▶ [Exercise requirements]
Scan the records for the string "label", then copy each line that has it.

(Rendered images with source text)
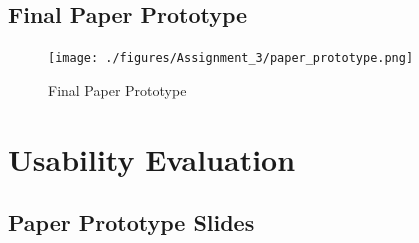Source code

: \documentclass[acmsmall,screen,authorversion,nonacm]{acmart}
\begin{document}
\subsection{Final Paper Prototype}

\begin{figure}[H]
\begin{center}
\texttt{[image: ./figures/Assignment\_3/paper\_prototype.png]}
\caption{Final Paper Prototype}
\label{fig:final_paper_prototype}
\Description{}
\end{center}
\end{figure}

\section{Usability Evaluation}

\subsection{Paper Prototype Slides}
\label{appendix:paper_prototype_slides}
\end{document}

▶ [Answer]
\label{fig:final_paper_prototype}
\label{appendix:paper_prototype_slides}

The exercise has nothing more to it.